Chinese tech stocks rose Monday after starting the year with a week of sharp declines, but markets across the Asia-Pacific region were mixed as investors weighed in on the possibility of a US Federal Reserve rate hike.

Hong Kong’s Hang Seng Tech index rose as much as 2.5 percent on Monday, with Alibaba Health Information Technology rising as much as 14 percent and short video platform Kuaishou’s Hong Kong-listed stocks up 12.2 percent.

The Star 50 index of Shanghai-listed technology stocks climbed about 1 percent.

The upswing followed a weak start to 2022 that underperformed Chinese technology stocks compared to their global counterparts, who were themselves hit last week by growing expectations of a rate hike by the U.S. Federal Reserve.

Even after Monday’s gains, Shanghai’s Star 50 remained nearly 6 percent lower this year, while the Nasdaq Composite lost 4.5 percent.

The early stumble by Chinese equities forced regulators to promise supportive measures in an effort to calm the shivers in the market. Yi Huiman, chairman of China’s security regulator, promised late last week to “take multiple measures to ensure smooth market operations and resolutely prevent large and sudden ups and downs”.

Dickie Wong, head of research at Kingston Securities in Hong Kong, said global institutional investors and Chinese traders in the mainland jumped into stocks such as Tencent and Alibaba on Monday.

“Over the past few months, Chinese technology stocks have lagged behind.
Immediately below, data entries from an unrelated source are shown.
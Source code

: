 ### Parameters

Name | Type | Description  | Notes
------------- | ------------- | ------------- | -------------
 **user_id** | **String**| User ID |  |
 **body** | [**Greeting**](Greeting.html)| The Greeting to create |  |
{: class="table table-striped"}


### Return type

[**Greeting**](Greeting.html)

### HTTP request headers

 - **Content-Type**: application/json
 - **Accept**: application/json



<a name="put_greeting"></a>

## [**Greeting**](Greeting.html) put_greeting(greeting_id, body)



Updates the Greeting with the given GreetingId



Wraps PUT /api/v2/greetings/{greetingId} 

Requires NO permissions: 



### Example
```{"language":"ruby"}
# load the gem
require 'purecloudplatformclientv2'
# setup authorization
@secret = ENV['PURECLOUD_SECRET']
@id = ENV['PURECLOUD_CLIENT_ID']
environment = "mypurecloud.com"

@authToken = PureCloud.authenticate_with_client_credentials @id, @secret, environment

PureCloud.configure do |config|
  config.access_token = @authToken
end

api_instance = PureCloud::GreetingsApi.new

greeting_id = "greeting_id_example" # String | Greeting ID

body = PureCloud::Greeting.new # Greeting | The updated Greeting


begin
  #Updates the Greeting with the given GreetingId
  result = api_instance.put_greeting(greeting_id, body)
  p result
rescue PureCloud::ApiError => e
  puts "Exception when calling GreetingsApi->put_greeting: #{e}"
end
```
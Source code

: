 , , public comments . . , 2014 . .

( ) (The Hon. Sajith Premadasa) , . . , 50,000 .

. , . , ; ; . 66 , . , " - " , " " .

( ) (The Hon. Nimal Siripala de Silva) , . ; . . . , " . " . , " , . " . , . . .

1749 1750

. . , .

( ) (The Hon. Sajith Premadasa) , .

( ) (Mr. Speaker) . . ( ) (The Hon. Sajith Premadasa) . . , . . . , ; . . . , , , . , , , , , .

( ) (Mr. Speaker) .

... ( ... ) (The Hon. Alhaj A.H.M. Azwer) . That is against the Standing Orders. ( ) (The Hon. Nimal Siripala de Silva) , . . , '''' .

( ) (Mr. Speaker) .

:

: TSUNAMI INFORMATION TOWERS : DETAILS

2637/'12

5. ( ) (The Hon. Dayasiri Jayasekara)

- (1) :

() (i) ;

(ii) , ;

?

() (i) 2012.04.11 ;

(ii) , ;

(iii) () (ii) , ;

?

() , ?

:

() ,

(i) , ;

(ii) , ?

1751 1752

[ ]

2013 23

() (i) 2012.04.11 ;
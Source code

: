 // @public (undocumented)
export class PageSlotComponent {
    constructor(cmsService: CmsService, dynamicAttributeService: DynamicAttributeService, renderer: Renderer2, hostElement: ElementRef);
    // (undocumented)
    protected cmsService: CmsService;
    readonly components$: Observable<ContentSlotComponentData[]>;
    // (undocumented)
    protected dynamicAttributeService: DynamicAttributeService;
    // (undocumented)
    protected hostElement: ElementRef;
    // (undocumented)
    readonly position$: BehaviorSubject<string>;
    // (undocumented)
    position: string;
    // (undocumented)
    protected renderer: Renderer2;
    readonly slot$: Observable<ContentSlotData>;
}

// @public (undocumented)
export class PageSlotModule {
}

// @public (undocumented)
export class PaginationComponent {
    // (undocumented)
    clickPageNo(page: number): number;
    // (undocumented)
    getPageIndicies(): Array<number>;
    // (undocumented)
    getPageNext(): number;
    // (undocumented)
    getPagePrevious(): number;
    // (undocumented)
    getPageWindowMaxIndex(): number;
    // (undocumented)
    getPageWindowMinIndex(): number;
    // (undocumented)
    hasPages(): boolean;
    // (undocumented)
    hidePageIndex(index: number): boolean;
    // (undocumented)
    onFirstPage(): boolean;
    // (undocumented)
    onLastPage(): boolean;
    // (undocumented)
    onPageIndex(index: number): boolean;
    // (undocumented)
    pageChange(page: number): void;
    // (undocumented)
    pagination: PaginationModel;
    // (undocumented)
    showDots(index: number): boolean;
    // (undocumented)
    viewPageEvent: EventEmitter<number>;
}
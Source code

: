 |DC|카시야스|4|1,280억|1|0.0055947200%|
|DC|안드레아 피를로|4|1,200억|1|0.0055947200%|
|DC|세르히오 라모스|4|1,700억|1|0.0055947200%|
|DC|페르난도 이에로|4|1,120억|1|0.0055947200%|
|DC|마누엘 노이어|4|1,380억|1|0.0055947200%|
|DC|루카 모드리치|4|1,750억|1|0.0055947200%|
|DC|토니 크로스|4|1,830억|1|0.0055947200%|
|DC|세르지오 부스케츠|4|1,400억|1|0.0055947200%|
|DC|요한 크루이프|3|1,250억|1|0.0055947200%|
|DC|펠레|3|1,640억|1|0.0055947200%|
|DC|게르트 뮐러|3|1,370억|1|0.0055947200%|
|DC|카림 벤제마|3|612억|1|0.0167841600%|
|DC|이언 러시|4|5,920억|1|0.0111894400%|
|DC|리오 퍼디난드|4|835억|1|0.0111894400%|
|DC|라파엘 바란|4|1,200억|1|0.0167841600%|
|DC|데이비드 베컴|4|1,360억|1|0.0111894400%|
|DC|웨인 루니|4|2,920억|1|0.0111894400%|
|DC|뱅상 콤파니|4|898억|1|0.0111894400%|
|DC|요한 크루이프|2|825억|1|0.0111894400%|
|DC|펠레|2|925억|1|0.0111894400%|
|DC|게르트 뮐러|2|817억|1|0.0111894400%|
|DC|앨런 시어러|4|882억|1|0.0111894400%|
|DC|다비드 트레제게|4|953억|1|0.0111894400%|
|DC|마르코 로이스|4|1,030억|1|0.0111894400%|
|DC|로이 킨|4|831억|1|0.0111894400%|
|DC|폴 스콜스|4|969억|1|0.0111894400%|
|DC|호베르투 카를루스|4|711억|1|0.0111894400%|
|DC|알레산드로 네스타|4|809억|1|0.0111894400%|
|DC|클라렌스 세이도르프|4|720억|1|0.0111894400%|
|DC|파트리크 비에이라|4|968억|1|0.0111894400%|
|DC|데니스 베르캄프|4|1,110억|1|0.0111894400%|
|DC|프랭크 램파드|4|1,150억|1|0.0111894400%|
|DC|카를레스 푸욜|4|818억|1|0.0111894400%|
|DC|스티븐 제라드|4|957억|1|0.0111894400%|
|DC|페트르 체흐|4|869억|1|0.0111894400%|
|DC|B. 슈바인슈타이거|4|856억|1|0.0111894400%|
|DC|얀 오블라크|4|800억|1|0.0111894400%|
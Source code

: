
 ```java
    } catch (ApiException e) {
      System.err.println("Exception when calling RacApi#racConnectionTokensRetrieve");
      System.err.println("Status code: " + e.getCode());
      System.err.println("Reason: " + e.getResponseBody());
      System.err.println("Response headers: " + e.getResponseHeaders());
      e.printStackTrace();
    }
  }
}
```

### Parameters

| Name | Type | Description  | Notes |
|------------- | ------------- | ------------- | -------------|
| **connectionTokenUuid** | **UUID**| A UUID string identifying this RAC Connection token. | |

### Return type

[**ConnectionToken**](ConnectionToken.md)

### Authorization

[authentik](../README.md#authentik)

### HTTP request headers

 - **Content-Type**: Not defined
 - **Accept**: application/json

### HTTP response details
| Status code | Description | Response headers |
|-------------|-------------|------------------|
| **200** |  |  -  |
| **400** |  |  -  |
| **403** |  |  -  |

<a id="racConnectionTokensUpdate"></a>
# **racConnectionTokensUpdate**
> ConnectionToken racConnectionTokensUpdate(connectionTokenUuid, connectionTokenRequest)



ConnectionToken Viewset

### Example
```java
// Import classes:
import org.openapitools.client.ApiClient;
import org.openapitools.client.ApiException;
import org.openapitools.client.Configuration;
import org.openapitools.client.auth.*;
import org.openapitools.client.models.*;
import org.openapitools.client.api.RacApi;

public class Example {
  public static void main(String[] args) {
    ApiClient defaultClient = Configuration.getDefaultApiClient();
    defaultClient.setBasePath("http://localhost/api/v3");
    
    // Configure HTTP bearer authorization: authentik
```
It was already time for bargain hunters to shop, ”said Wong.

“It’s time for [Chinese] technology to recover, at least for those at the top of the market. ”

Markets elsewhere in the region were mixed, with South Korea’s tech-heavy Kospi down nearly 1 per cent and Australia’s S & P / ASX 200 benchmark down 0.1 per cent as market participants looked ahead to the US inflation figures payable on Wednesday.

Last week, global traders sold technology stocks pending rate hikes by the Federal Reserve, which indicated it might rates increase “sooner or at a faster pace” than officials initially expected.

Some economists moved their predictions up for rate hikes even after U.S. data released Friday released a slowdown in the number of new jobs last month as the Fed’s shift shifted from supporting the labor market to tame rising inflation.